DATA FOR THIS EXERCISE>
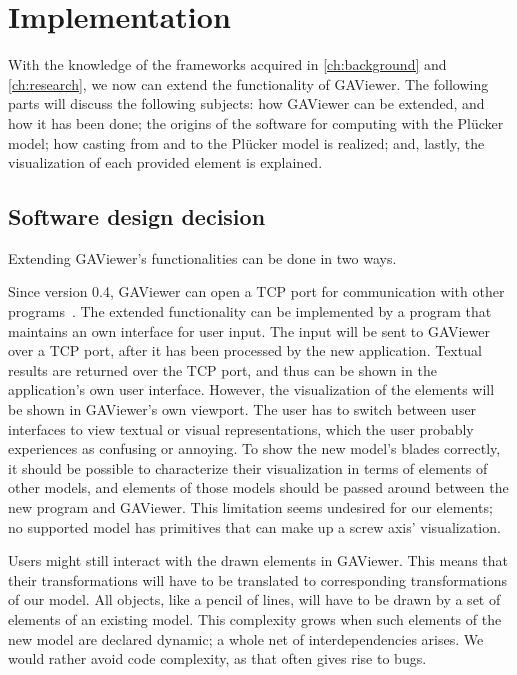 \section{Implementation}
\label{ch:implementation}
With the knowledge of the frameworks acquired in \autoref{ch:background} and \autoref{ch:research}, we now can extend the functionality of GAViewer.  The following parts will discuss the following subjects: how GAViewer can be extended, and how it has been done;  the origins of the software for computing with the Pl\"ucker model;  how casting from and to the Pl\"ucker model is realized;  and, lastly, the visualization of each provided element is explained.


\subsection{Software design decision}
\label{sec:softwaredesign}
Extending GAViewer's functionalities can be done in two ways.  

Since version 0.4, GAViewer can open a TCP port for communication with other programs~\cite{GAViewer}.  The extended functionality can be implemented by a program that maintains an own interface for user input.  The input will be sent to GAViewer over a TCP port, after it has been processed by the new application.  Textual results are returned over the TCP port, and thus can be shown in the application's own user interface.  However, the visualization of the elements will be shown in GAViewer's own viewport.  The user has to switch between user interfaces to view textual or visual representations, which the user probably experiences as confusing or annoying.  To show the new model's blades correctly, it should be possible to characterize their visualization in terms of elements of other models, and elements of those models should be passed around between the new program and GAViewer.  This limitation seems undesired for our elements; no supported model has primitives that can make up a screw axis' visualization.  

Users might still interact with the drawn elements in GAViewer.  This means that their transformations will have to be translated to corresponding transformations of our model.  All objects, like a pencil of lines, will have to be drawn by a set of elements of an existing model.  This complexity grows when such elements of the new model are declared dynamic; a whole net of interdependencies arises.  We would rather avoid code complexity, as that often gives rise to bugs.

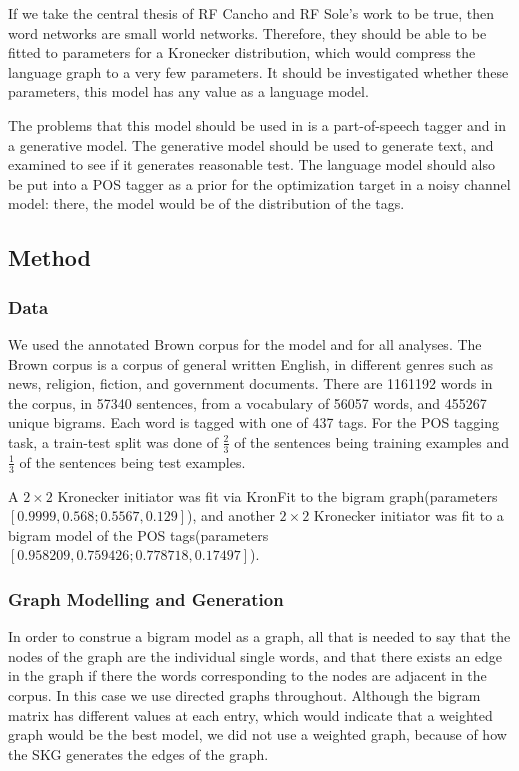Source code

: \documentclass[12pt]{article}
\begin{document}
If we take the central thesis of RF Cancho and RF Sole's work to be true, then word networks are small world networks. Therefore, they should be able to be fitted to parameters for a Kronecker distribution, which would compress the language graph to a very few parameters. It should be investigated whether these parameters, this model has any value as a language model.

The problems that this model should be used in is a part-of-speech tagger and in a generative model. The generative model should be used to generate text, and examined to see if it generates reasonable test. The language model should also be put into a POS tagger as a prior for the optimization target in a noisy channel model: there, the model would be of the distribution of the tags. \cite{collins}

\subsection*{Method}

\subsubsection*{Data}
We used the annotated Brown corpus for the model and for all analyses. The Brown corpus is a corpus of general written English, in different genres such as news, religion, fiction, and government documents. There are 1161192 words in the corpus, in 57340 sentences, from a vocabulary of 56057 words, and 455267 unique bigrams. Each word is tagged with one of 437 tags. For the POS tagging task, a train-test split was done of $\frac{2}{3}$ of the sentences being training examples and $\frac{1}{3}$ of the sentences being test examples. %

A $2 \times 2$ Kronecker initiator was fit via KronFit to the bigram graph(parameters $[ 0.9999, 0.568; 0.5567, 0.129 ]$), and another $2 \times 2$ Kronecker initiator was fit to a bigram model of the POS tags(parameters $[0.958209, 0.759426; 0.778718, 0.17497]$).

\subsubsection*{Graph Modelling and Generation}
In order to construe a bigram model as a graph, all that is needed to say that the nodes of the graph are the individual single words, and that there exists an edge in the graph if there the words corresponding to the nodes are adjacent in the corpus. In this case we use directed graphs throughout. Although the bigram matrix has different values at each entry, which would indicate that a weighted graph would be the best model, we did not use a weighted graph, because of how the SKG generates the edges of the graph.
\end{document}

DESCRIPTION OF THE TASK> An exact retyping of the material, minus the pictures, is the required answer.

RESPONSE TO THIS EXERCISE>
 \section{Implementation}
\label{ch:implementation}
With the knowledge of the frameworks acquired in \autoref{ch:background} and \autoref{ch:research}, we now can extend the functionality of GAViewer.  The following parts will discuss the following subjects: how GAViewer can be extended, and how it has been done;  the origins of the software for computing with the Pl\"ucker model;  how casting from and to the Pl\"ucker model is realized;  and, lastly, the visualization of each provided element is explained.


\subsection{Software design decision}
\label{sec:softwaredesign}
Extending GAViewer's functionalities can be done in two ways.  

Since version 0.4, GAViewer can open a TCP port for communication with other programs~\cite{GAViewer}.  The extended functionality can be implemented by a program that maintains an own interface for user input.  The input will be sent to GAViewer over a TCP port, after it has been processed by the new application.  Textual results are returned over the TCP port, and thus can be shown in the application's own user interface.  However, the visualization of the elements will be shown in GAViewer's own viewport.  The user has to switch between user interfaces to view textual or visual representations, which the user probably experiences as confusing or annoying.  To show the new model's blades correctly, it should be possible to characterize their visualization in terms of elements of other models, and elements of those models should be passed around between the new program and GAViewer.  This limitation seems undesired for our elements; no supported model has primitives that can make up a screw axis' visualization.  

Users might still interact with the drawn elements in GAViewer.  This means that their transformations will have to be translated to corresponding transformations of our model.  All objects, like a pencil of lines, will have to be drawn by a set of elements of an existing model.  This complexity grows when such elements of the new model are declared dynamic; a whole net of interdependencies arises.  We would rather avoid code complexity, as that often gives rise to bugs.

Source code

: \documentclass[12pt]{article}
\begin{document}
If we take the central thesis of RF Cancho and RF Sole's work to be true, then word networks are small world networks. Therefore, they should be able to be fitted to parameters for a Kronecker distribution, which would compress the language graph to a very few parameters. It should be investigated whether these parameters, this model has any value as a language model.

The problems that this model should be used in is a part-of-speech tagger and in a generative model. The generative model should be used to generate text, and examined to see if it generates reasonable test. The language model should also be put into a POS tagger as a prior for the optimization target in a noisy channel model: there, the model would be of the distribution of the tags. \cite{collins}

\subsection*{Method}

\subsubsection*{Data}
We used the annotated Brown corpus for the model and for all analyses. The Brown corpus is a corpus of general written English, in different genres such as news, religion, fiction, and government documents. There are 1161192 words in the corpus, in 57340 sentences, from a vocabulary of 56057 words, and 455267 unique bigrams. Each word is tagged with one of 437 tags. For the POS tagging task, a train-test split was done of $\frac{2}{3}$ of the sentences being training examples and $\frac{1}{3}$ of the sentences being test examples. %

A $2 \times 2$ Kronecker initiator was fit via KronFit to the bigram graph(parameters $[ 0.9999, 0.568; 0.5567, 0.129 ]$), and another $2 \times 2$ Kronecker initiator was fit to a bigram model of the POS tags(parameters $[0.958209, 0.759426; 0.778718, 0.17497]$).

\subsubsection*{Graph Modelling and Generation}
In order to construe a bigram model as a graph, all that is needed to say that the nodes of the graph are the individual single words, and that there exists an edge in the graph if there the words corresponding to the nodes are adjacent in the corpus. In this case we use directed graphs throughout. Although the bigram matrix has different values at each entry, which would indicate that a weighted graph would be the best model, we did not use a weighted graph, because of how the SKG generates the edges of the graph.
\end{document}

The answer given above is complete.